You need to understand authorization access to Hive tables from Spark. You might need to, or want to, use the Hive Warehouse Connector (HWC), depending on your use case.

Ranger authorizes access to Hive tables from Spark through HiveServer (HS2) or the Hive metastore API (HMS API). The following diagram shows the typical query authorization process in CDP Data Center:

Managed tables

To read or write managed tables from Spark, you need to use the HWC. You explicitly use HWC by calling the HiveWarehouseConnector API for writes. You can implicitly use HWC for reads by simply running a Spark SQL query on a managed table. A Spark job impersonates the end user when attempting to access a Hive managed table. As an end user, you do not have permission to these secure files in the Hive warehouse.

Managed table queries go through HiveServer, which is integrated with Ranger. As Ranger Administrator, you configure permissions to access the managed tables. You can fine-tune Ranger to protect specific data. For example, you can mask data in certain columns, or set up tag-based access control.

External tables

To read or write external tables from Spark, can use the HWC, or not, based on your use case. The Spark job accesses the metadata first, and then indirectly (no HWC), or directly (through HWC) accesses the data. Of course, file system permissions must be set to allow Spark direct access to the data.

External table queries go through the HMS API, which is integrated with Ranger. This release supports Ranger authorization of external table writes. This release of CDP Data Center does not support Ranger authorization of external table reads. Reads are supported in the CDP Public Cloud release. You need to check for, and add, a few properties to enable authorization of external table writes, as described in the next section.

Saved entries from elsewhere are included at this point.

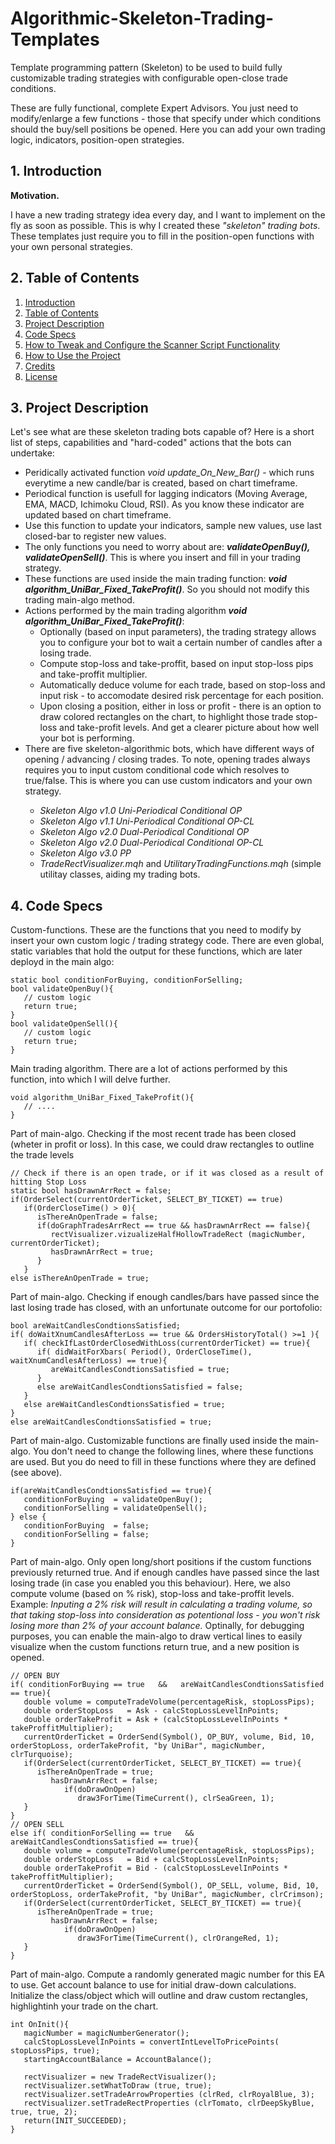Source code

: # Algorithmic-Skeleton-Trading-Templates
Template programming pattern (Skeleton) to be used to build fully customizable trading strategies with configurable open-close trade conditions.

These are fully functional, complete Expert Advisors. You just need to modify/enlarge a few functions - those that specify under which conditions should the buy/sell positions be opened. Here you can add your own trading logic, indicators, position-open strategies.

## 1. Introduction
<strong>Motivation. </strong> <p>I have a new trading strategy idea every day, and I want to implement on the fly as soon as possible. This is why I created these <em>"skeleton" trading bots</em>. These templates just require you to fill in the position-open functions with your own personal strategies. </p>


## 2. Table of Contents
1. [Introduction](#1-introduction)
2. [Table of Contents](#2-table-of-contents)
3. [Project Description](#3-project-description)
4. [Code Specs](#4-code-specs)
5. [How to Tweak and Configure the Scanner Script Functionality](#5-how-to-tweak-and-configure-the-scanner-script-functionality)
6. [How to Use the Project](#6-how-to-use-the-project)
7. [Credits](#7-credits)
8. [License](#8-license)


## 3. Project Description
<p>Let's see what are these skeleton trading bots capable of? Here is a short list of steps, capabilities and "hard-coded" actions that the bots can undertake: </p>
<ul>
   <li>Peridically activated function <em>void update_On_New_Bar()</em> - which runs everytime a new candle/bar is created, based on chart timeframe. </li>
   <li>Periodical function is usefull for lagging indicators (Moving Average, EMA, MACD, Ichimoku Cloud, RSI). As you know these indicator are updated based on chart timeframe.</li>
   <li>Use this function to update your indicators, sample new values, use last closed-bar to register new values.</li>
   <li>The only functions you need to worry about are: <strong><em>validateOpenBuy(), validateOpenSell()</em></strong>. This is where you insert and fill in your trading strategy.</li>
   <li>These functions are used inside the main trading function: <strong><em>void algorithm_UniBar_Fixed_TakeProfit()</em></strong>. So you should not modify this trading main-algo method.</li>
   <li>Actions performed by the main trading algorithm <strong><em>void algorithm_UniBar_Fixed_TakeProfit()</em></strong>:
      <ul>
         <li>Optionally (based on input parameters), the trading strategy allows you to configure your bot to wait a certain number of candles after a losing trade.</li>
         <li>Compute stop-loss and take-proffit, based on input stop-loss pips and take-proffit multiplier. </li>
         <li>Automatically deduce volume for each trade, based on stop-loss and input risk - to accomodate desired risk percentage for each position. </li>
         <li>Upon closing a position, either in loss or profit - there is an option to draw colored rectangles on the chart, to highlight those trade stop-loss and take-profit levels. And get a clearer picture about how well your bot is performing.</li>
      </ul>
   </li>
   <li>There are five skeleton-algorithmic bots, which have different ways of opening / advancing / closing trades. To note, opening trades always requires you to input custom conditional code which resolves to true/false. This is where you can use custom indicators and your own strategy.</li>
      <ul>
         <li><em>Skeleton Algo v1.0 Uni-Periodical Conditional OP </em></li>
         <li><em>Skeleton Algo v1.1 Uni-Periodical Conditional OP-CL </em></li>         
         <li><em>Skeleton Algo v2.0 Dual-Periodical Conditional OP </em></li>
         <li><em>Skeleton Algo v2.0 Dual-Periodical Conditional OP-CL </em></li>
         <li><em>Skeleton Algo v3.0 PP </em></li>
         <li><em>TradeRectVisualizer.mqh</em> and <em>UtilitaryTradingFunctions.mqh</em> (simple utilitay classes, aiding my trading bots.</li>
      </ul>
</ul>



## 4. Code Specs

Custom-functions. These are the functions that you need to modify by insert your own custom logic / trading strategy code. There are even global, static variables that hold the output for these functions, which are later deployd in the main algo:
```MQL5
static bool conditionForBuying, conditionForSelling;
bool validateOpenBuy(){
   // custom logic
   return true;
}
bool validateOpenSell(){
   // custom logic
   return true;
}
```

Main trading algorithm. There are a lot of actions performed by this function, into which I will delve further.
```MQL5
void algorithm_UniBar_Fixed_TakeProfit(){
   // ....
}
```

Part of main-algo. Checking if the most recent trade has been closed (wheter in profit or loss). In this case, we could draw rectangles to outline the trade levels
```MQL5
// Check if there is an open trade, or if it was closed as a result of hitting Stop Loss
static bool hasDrawnArrRect = false;
if(OrderSelect(currentOrderTicket, SELECT_BY_TICKET) == true)
   if(OrderCloseTime() > 0){
      isThereAnOpenTrade = false;
      if(doGraphTradesArrRect == true && hasDrawnArrRect == false){
         rectVisualizer.vizualizeHalfHollowTradeRect (magicNumber, currentOrderTicket);
         hasDrawnArrRect = true;
      }
   }
else isThereAnOpenTrade = true;
```

Part of main-algo. Checking if enough candles/bars have passed since the last losing trade has closed, with an unfortunate outcome for our portofolio:
```MQL5
bool areWaitCandlesCondtionsSatisfied;
if( doWaitXnumCandlesAfterLoss == true && OrdersHistoryTotal() >=1 ){
   if( checkIfLastOrderClosedWithLoss(currentOrderTicket) == true){
      if( didWaitForXbars( Period(), OrderCloseTime(), waitXnumCandlesAfterLoss) == true){
         areWaitCandlesCondtionsSatisfied = true;
      }
      else areWaitCandlesCondtionsSatisfied = false;
   }
   else areWaitCandlesCondtionsSatisfied = true;
}
else areWaitCandlesCondtionsSatisfied = true;
```

Part of main-algo. Customizable functions are finally used inside the main-algo. You don't need to change the following lines, where these functions are used. But you do need to fill in these functions where they are defined (see above).
```MQL5
if(areWaitCandlesCondtionsSatisfied == true){
   conditionForBuying  = validateOpenBuy();
   conditionForSelling = validateOpenSell();
} else {
   conditionForBuying  = false;
   conditionForSelling = false;
}
```


Part of main-algo. Only open long/short positions if the custom functions previously returned true. And if enough candles have passed since the last losing trade (in case you enabled you this behaviour).
Here, we also compute volume (based on % risk), stop-loss and take-proffit levels. Example: <em>Inputing a 2% risk will result in calculating a trading volume, so that taking stop-loss into consideration as potentional loss - you won't risk losing more than 2% of your account balance.</em>
Optinally, for debugging purposes, you can enable the main-algo to draw vertical lines to easily visualize when the custom functions return true, and a new position is opened.
```MQL5
// OPEN BUY
if( conditionForBuying == true   &&   areWaitCandlesCondtionsSatisfied == true){
   double volume = computeTradeVolume(percentageRisk, stopLossPips);
   double orderStopLoss   = Ask - calcStopLossLevelInPoints;
   double orderTakeProfit = Ask + (calcStopLossLevelInPoints * takeProffitMultiplier);
   currentOrderTicket = OrderSend(Symbol(), OP_BUY, volume, Bid, 10, orderStopLoss, orderTakeProfit, "by UniBar", magicNumber, clrTurquoise);
   if(OrderSelect(currentOrderTicket, SELECT_BY_TICKET) == true){
      isThereAnOpenTrade = true;
         hasDrawnArrRect = false;
            if(doDrawOnOpen)
               draw3ForTime(TimeCurrent(), clrSeaGreen, 1);
   }
}
// OPEN SELL
else if( conditionForSelling == true   &&   areWaitCandlesCondtionsSatisfied == true){
   double volume = computeTradeVolume(percentageRisk, stopLossPips);
   double orderStopLoss   = Bid + calcStopLossLevelInPoints;
   double orderTakeProfit = Bid - (calcStopLossLevelInPoints * takeProffitMultiplier);
   currentOrderTicket = OrderSend(Symbol(), OP_SELL, volume, Bid, 10, orderStopLoss, orderTakeProfit, "by UniBar", magicNumber, clrCrimson);
   if(OrderSelect(currentOrderTicket, SELECT_BY_TICKET) == true){
      isThereAnOpenTrade = true;
         hasDrawnArrRect = false;
            if(doDrawOnOpen)
               draw3ForTime(TimeCurrent(), clrOrangeRed, 1);
   }
}
```

Part of main-algo. Compute a randomly generated magic number for this EA to use.
Get account balance to use for initial draw-down calculations.
Initialize the class/object which will outline and draw custom rectangles, highlightinh your trade on the chart.
```MQL5
int OnInit(){
   magicNumber = magicNumberGenerator();
   calcStopLossLevelInPoints = convertIntLevelToPricePoints( stopLossPips, true);
   startingAccountBalance = AccountBalance();
   
   rectVisualizer = new TradeRectVisualizer();
   rectVisualizer.setWhatToDraw (true, true);
   rectVisualizer.setTradeArrowProperties (clrRed, clrRoyalBlue, 3);
   rectVisualizer.setTradeRectProperties (clrTomato, clrDeepSkyBlue, true, true, 2);
   return(INIT_SUCCEEDED);
}
```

Creating an external table stores the metadata in HMS. Using HWC to create the external table, HMS keeps track of the location of table names and columns. Dropping an external table deletes the metadata from HMS and from the file system.

Not using HWC, dropping an external table deletes only the metadata from HMS. If you do not have permission to access the file system, and you want to drop table data in addition to metadata, you need to use HWC.